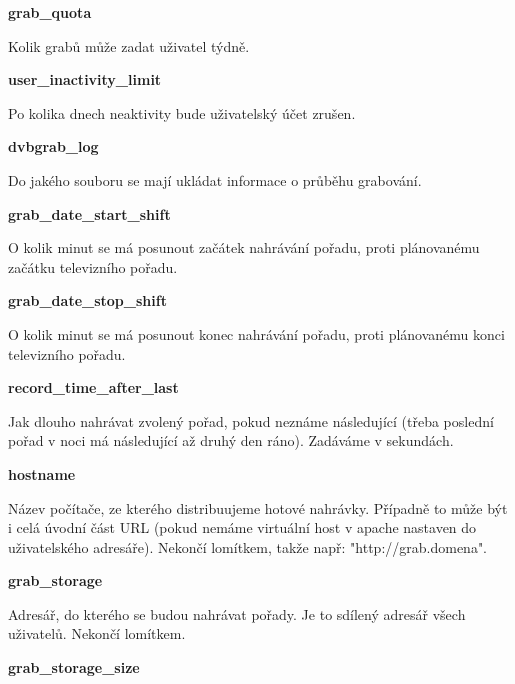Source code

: \vspace{10pt}

\textbf{grab\_quota}

Kolik grabů může zadat uživatel týdně.

\vspace{10pt}

\textbf{user\_inactivity\_limit}

Po kolika dnech neaktivity bude uživatelský účet zrušen.

\vspace{10pt}

\textbf{dvbgrab\_log}

Do jakého souboru se mají ukládat informace o průběhu grabování.

\vspace{10pt}

\textbf{grab\_date\_start\_shift}

O kolik minut se má posunout začátek nahrávání pořadu, proti plánovanému začátku televizního pořadu.

\vspace{10pt}

\textbf{grab\_date\_stop\_shift}

O kolik minut se má posunout konec nahrávání pořadu, proti plánovanému konci televizního pořadu.

\vspace{10pt}

\textbf{record\_time\_after\_last}

Jak dlouho nahrávat zvolený pořad, pokud neznáme následující (třeba poslední pořad v noci má následující až druhý den ráno). Zadáváme v sekundách.

\vspace{10pt}

\textbf{hostname}

Název počítače, ze kterého distribuujeme hotové nahrávky. Případně to může být i celá úvodní část URL (pokud nemáme virtuální host v apache nastaven do uživatelského adresáře). Nekončí lomítkem, takže např: "http://grab.domena".

\vspace{10pt}

\textbf{grab\_storage}

Adresář, do kterého se budou nahrávat pořady. Je to sdílený adresář všech uživatelů. Nekončí lomítkem.

\vspace{10pt}

\textbf{grab\_storage\_size}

*WHAT NEEDS TO BE DONE:*
Check the listing for the word "pořadu". Show each line that has it.

*SOLUTION:*
O kolik minut se má posunout začátek nahrávání pořadu, proti plánovanému začátku televizního pořadu.
O kolik minut se má posunout konec nahrávání pořadu, proti plánovanému konci televizního pořadu.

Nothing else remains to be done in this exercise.